Nadine offered to do a virtual Sunday school session today for our gr. 2-3 group (which we call “Green class”). Her plan was simple: light a chalice, have time for check-in, read a story, everyone say our unison benediction together. I haven’t yet hear from her how it went.
Nadine’s idea inspired Carol and Ed, two of the teachers of the middle school “Ecojustice Class,” who put together an online session for that group. Carol and Ed planned a half hour session including lighting the chalice, a check-in where kids could talk about what’s going on in their lives, and a virtual tour of the Ecojustice Class garden, rain barrels, and composter.

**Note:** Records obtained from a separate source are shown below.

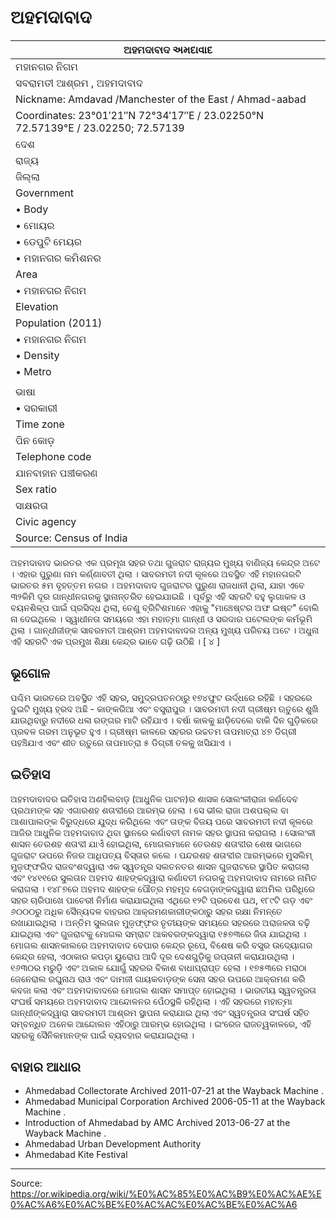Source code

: # ଅହମଦାବାଦ

| ଅହମଦାବାଦ અમદાવાદ |
| --- |
| ମହାନଗର ନିଗମ |
| ସବରାମତୀ ଆଶ୍ରମ , ଅହମଦାବାଦ |
| Nickname: Amdavad /Manchester of the East / Ahmad-aabad |
| Coordinates: 23°01′21″N 72°34′17″E / 23.02250°N 72.57139°E / 23.02250; 72.57139 |
| ଦେଶ |
| ରାଜ୍ୟ |
| ଜିଲ୍ଲା |
| Government |
| • Body |
| • ମୋୟର |
| • ଡେପୁଟି ମେୟର |
| • ମହାନଗର କମିଶନର |
| Area |
| • ମହାନଗର ନିଗମ |
| Elevation |
| Population (2011) |
| • ମହାନଗର ନିଗମ |
| • Density |
| • Metro |
|  |
| ଭାଷା |
| • ସରକାରୀ |
| Time zone |
| ପିନ କୋଡ଼ |
| Telephone code |
| ଯାନବାହାନ ପଞ୍ଚୀକରଣ |
| Sex ratio |
| ସାକ୍ଷରତା |
| Civic agency |
| Source: Census of India |

ଅହମଦାବାଦ ଭାରତର ଏକ ପ୍ରମୂଖ ସହର ତଥା ଗୁଜରାଟ ରାଜ୍ୟର ମୁଖ୍ୟ ବାଣିଜ୍ୟ କେନ୍ଦ୍ର ଅଟେ । ଏହାର ପୁରୁଣା ନାମ କର୍ଣ୍ଣାବତୀ ଥିଲା । ସାବରମତୀ ନଦୀ କୂଳରେ ଅବସ୍ଥିତ ଏହି ମହାନଗରଟି ଭାରତର ୫ମ ବୃହତ୍ତମ ନଗର । ଅହମଦାବାଦ ଗୁଜରାଟର ପୁରୁଣା ରାଜଧାନୀ ଥିଲା, ଯାହା ଏବେ ୩୨କିମି ଦୂର ଗାନ୍ଧୀନଗରକୁ ସ୍ଥାନାନ୍ତରିତ ହେଇଯାଇଛି । ପୂର୍ବରୁ ଏହି ସହରଟି ବହୁ ଲୁଗାକଳ ଓ ବୟନଶିଳ୍ପ ପାଇଁ ପ୍ରସିଦ୍ଧ ଥିଲା, ତେଣୁ ବ୍ରିଟିଶମାନେ ଏହାକୁ "ମାଞ୍ଚେଷ୍ଟର ଅଫ ଇଷ୍ଟ" ବୋଲି ନା ଦେଇଥିଲେ । ସ୍ୱାଧୀନତା ସମୟରେ ଏହା ମହାତ୍ମା ଗାନ୍ଧୀ ଓ ସରଦାର ପଟେଲଙ୍କ କର୍ମଭୂମି ଥିଲା । ଗାନ୍ଧୀଜୀଙ୍କ ସାବରମତୀ ଆଶ୍ରମ ଅହମଦାବାଦର ଅନ୍ୟ ମୁଖ୍ୟ ପରିଚୟ ଅଟେ । ଅଧୁନା ଏହି ସହରଟି ଏକ ପ୍ରମୁଖ ଶିକ୍ଷା କେନ୍ଦ୍ର ଭାବେ ଗଢ଼ି ଉଠିଛି । [ ୪ ]

## ଭୂଗୋଳ

ପଶ୍ଚିମ ଭାରତରେ ଅବସ୍ଥିତ ଏହି ସହର, ସମୁଦ୍ରପତନଠାରୁ ୧୭୪ଫୁଟ ଉର୍ଦ୍ଧରେ ରହିଛି । ସହରରେ ଦୁଇଟି ମୁଖ୍ୟ ହ୍ରଦ ଅଛି - କାଙ୍କରିଆ ଏବଂ ବସ୍ତ୍ରାପୁର । ସାବରମତୀ ନଦୀ ଗ୍ରୀଷ୍ମ ଋତୁରେ ଶୁଖି ଯାଉଥିବାରୁ ନଦୀରେ ଧଳା ରଙ୍ଗର ମାଟି ରହିଯାଏ । ବର୍ଷା କାଳକୁ ଛାଡ଼ିଦେଲେ ବାକି ଦିନ ଗୁଡ଼ିକରେ ପ୍ରବଳ ଗରମ ଅନୁଭୂତ ହୁଏ । ଗ୍ରୀଷ୍ମ କାଳରେ ସହରର ଉଚ୍ଚତମ ତାପମାତ୍ରା ୪୭ ଡିଗ୍ରୀ ପହଞ୍ଚିଯାଏ ଏବଂ ଶୀତ ଋତୁରେ ତାପମାତ୍ରା ୫ ଡିଗ୍ରୀ ତଳକୁ ଖସିଯାଏ ।

## ଇତିହାସ

ଅହମଦାବାଦର ଇତିହାସ ଅଣହିଲବାଡ଼ (ଆଧୁନିକ ପାଟନ)ର ଶାସକ ସୋଲଂକୀରାଜା କର୍ଣଦେବ ପ୍ରଥମଙ୍କ ସହ ଏଗାରଶହ ଶତାବ୍ଦୀରେ ଆରମ୍ଭ ହେଲା । ସେ ଭୀଲ ରାଜା ଅଶପଲ୍ଲ ବା ଆଶାପାଲଙ୍କ ବିରୁଦ୍ଧରେ ଯୁଦ୍ଧ କରିଥିଲେ ଏବଂ ତାଙ୍କ ବିଜୟ ପରେ ସାବରମତୀ ନଦୀ କୂଳରେ ଆଜିର ଆଧୁନିକ ଅହମଦାବାଦ ଥିବା ସ୍ଥାନରେ କର୍ଣାବତୀ ନାମକ ସହର ସ୍ଥାପନା କରାଗଲା । ସୋଲଂକୀ ଶାସନ ତେରଶହ ଶତାବ୍ଦୀ ଯାଏଁ ହୋଇଥିଲା, ମୋଗଲମାନେ ତେରଶହ ଶତାବ୍ଦୀର ଶେଷ ଭାଗରେ ଗୁଜରାଟ ଉପରେ ନିଜର ଆଧିପତ୍ୟ ବିସ୍ତାର କଲେ । ପନ୍ଦରଶହ ଶତାବ୍ଦୀର ଆରମ୍ଭରେ ମୁସଲିମ୍ ମୁଜ଼ଫ୍ଫରିଦ ରାଜବଂଶଦ୍ୱାରା ଏକ ସ୍ୱତନ୍ତ୍ର ସଲତନତର ଶାସନ ଗୁଜରାଟରେ ସ୍ଥାପିତ କରାଗଲା ଏବଂ ୧୪୧୧ରେ ସୁଲତାନ ଅହମଦ ଶାହଙ୍କଦ୍ୱାରା କର୍ଣାବତୀ ନଗରକୁ ଅହମଦାବାଦ ନାମରେ ନାମିତ କରାଗଲା । ୧୪୮୭ରେ ଅହମଦ ଶାହଙ୍କ ପୌତ୍ର ମହମୂଦ ବେଗଡ଼ାଙ୍କଦ୍ୱାରା ଛଅମିଲ ପରିଧିରେ ସହର ଚାରିପାଖେ ପାଚେରୀ ନିର୍ମାଣ କରାଯାଇଥିଲା ଏଥିରେ ୧୨ଟି ପ୍ରବେଶ ପଥ, ୧୮୯ଟି ଗଡ଼ ଏବଂ ୬୦୦୦ରୁ ଅଧିକ ସୈନ୍ୟଦଳ ବାହରର ଆକ୍ରମଣକାରୀଙ୍କଠାରୁ ସହର ରକ୍ଷା ନିମନ୍ତେ ରଖାଯାଇଥିଲା । ଅନ୍ତିମ ସୁଲତାନ ମୁଜ଼ଫ୍ଫ଼ର ତୃତୀୟଙ୍କ ସମୟରେ ସହରରେ ଅରାଜକତା ବଢ଼ି ଯାଇଥିଲା ଏବଂ ଗୁଜରାଟକୁ ମୋଗଲ ସମ୍ରାଟ ଆକବରଙ୍କଦ୍ୱାରା ୧୫୭୩ରେ ଜିତା ଯାଇଥିଲା । ମୋଗଲ ଶାସନକାଲରେ ଅହମଦାବାଦ ବେପାର କେନ୍ଦ୍ର ରୂପେ, ବିଶେଷ କରି ବସ୍ତ୍ର ଉଦ୍ୟୋଗର କେନ୍ଦ୍ର ହେଲା, ଏଠାକାର କପଡ଼ା ୟୁରୋପ ଆଦି ଦୂର ଦେଶଗୁଡ଼ିକୁ ରପ୍ତାନୀ କରାଯାଉଥିଲା । ୧୬୩୦ର ମରୁଡ଼ି ଏବଂ ଅକାଳ ଯୋଗୁଁ ସହରର ବିକାଶ ବାଧାପ୍ରାପ୍ତ ହେଲା । ୧୭୫୩ରେ ମରାଠା ଜେନେରାଲ ରଘୁନାଥ ରାଓ ଏବଂ ଦାମଜୀ ଗାୟକବାଡ଼ଙ୍କ ସେନା ସହର ଉପରେ ଆକ୍ରମଣ କରି କବଜା କଲା ଏବଂ ଅହମଦାବାଦରେ ମୋଗଲ ଶାସନ ସମାପ୍ତ ହୋଇଥିଲା । ଭାରତୀୟ ସ୍ୱତନ୍ତ୍ରତା ସଂଘର୍ଷ ସମୟରେ ଅହମଦାବାଦ ଆନ୍ଦୋଳନର ପେଁଠସ୍ଥଳି ରହିଥିଲା । ଏହି ସହରରେ ମହାତ୍ମା ଗାନ୍ଧୀଙ୍କଦ୍ୱାରା ସାବରମତୀ ଆଶ୍ରମ ସ୍ଥାପନା କରାଯାଇ ଥିଲା ଏବଂ ସ୍ୱତନ୍ତ୍ରତା ସଂଘର୍ଷ ସହିତ ସମ୍ବନ୍ଧିତ ଅନେକ ଆନ୍ଦୋଲନ ଏହିଠାରୁ ଆରମ୍ଭ ହୋଇଥିଲା । ଇଂରେଜ ରାଜତ୍ୱକାଳରେ, ଏହି ସହରକୁ ସୈନିକମାନଙ୍କ ପାଇଁ ବ୍ୟବହାର କରାଯାଇଥିଲା ।

## ବାହାର ଆଧାର

- Ahmedabad Collectorate Archived 2011-07-21 at the Wayback Machine .
- Ahmedabad Municipal Corporation Archived 2006-05-11 at the Wayback Machine .
- Introduction of Ahmedabad by AMC Archived 2013-06-27 at the Wayback Machine .
- Ahmedabad Urban Development Authority
- Ahmedabad Kite Festival

---
Source: https://or.wikipedia.org/wiki/%E0%AC%85%E0%AC%B9%E0%AC%AE%E0%AC%A6%E0%AC%BE%E0%AC%AC%E0%AC%BE%E0%AC%A6
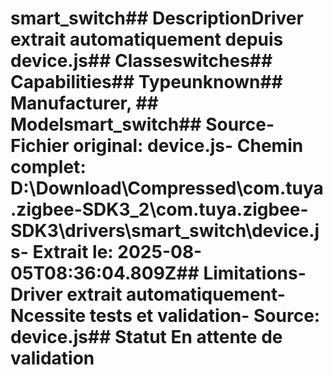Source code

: # smart_switch##  DescriptionDriver extrait automatiquement depuis device.js##  Classeswitches##  Capabilities##  Typeunknown##  Manufacturer, ##  Modelsmart_switch##  Source- **Fichier original**: device.js- **Chemin complet**: D:\Download\Compressed\com.tuya.zigbee-SDK3_2\com.tuya.zigbee-SDK3\drivers\smart_switch\device.js- **Extrait le**: 2025-08-05T08:36:04.809Z##  Limitations- Driver extrait automatiquement- Ncessite tests et validation- Source: device.js##  Statut En attente de validation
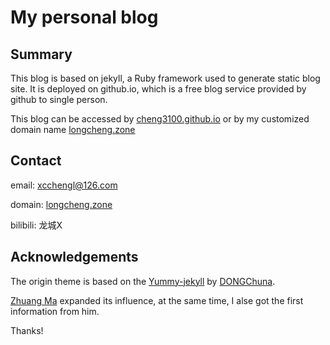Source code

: # My personal blog

## Summary 

This blog is based on jekyll, a Ruby framework used to generate static blog site. It is deployed on github.io, which is a free blog service provided by github to single person.

This blog can be accessed by [cheng3100.github.io](https://cheng3100.github.io) or by my customized domain name [longcheng.zone](https://longcheng.zone)

## Contact

email: xcchengl@126.com

domain: [longcheng.zone](https://longcheng.zone)

bilibili: 龙城X

## Acknowledgements

The origin theme is based on the [Yummy-jekyll](https://github.com/DONGChuan/Yummy-Jekyll) by [DONGChuna](https://dongchuan.github.io).

[Zhuang Ma](https://github.com/mzlogin) expanded its influence, at the same time, I alse got the first information from him.


Thanks!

Three middle schoolers logged in, and two siblings tagged along, for a total of five kids. Here’s a screen shot of Carol lighting the chalice:
Though Carol and Ed expected the session to last only half an hour, the kids were having fun, and ultimately the session went on for about an hour. (Carol has the free version of Zoom with a 40-minute limit on videoconference calls, but at 40 minutes she got a message saying Zoom would extend the videoconference for free; thank you Zoom!) They talked about how coronavirus shows that the non-human world still has a lot of power over humans, and they also talked about how people who are poor or otherwise vulnerable get hit hardest by natural disasters like this pandemic. One of the kids drew boba bunnies (don’t ask me what they are, I’m just telling you what Carol told me), and that led to a discussion of how boba tea tastes good but uses a lot of single-use plastic, and where tapioca comes from, and so on.
From what Carol said, it sounds to me as though there was the typical Sunday school ratio of social interaction to learning — more than half social interaction, plus some learning — and since our primary educational goal is to have fun and build community, this class definitely helped us reach that goal.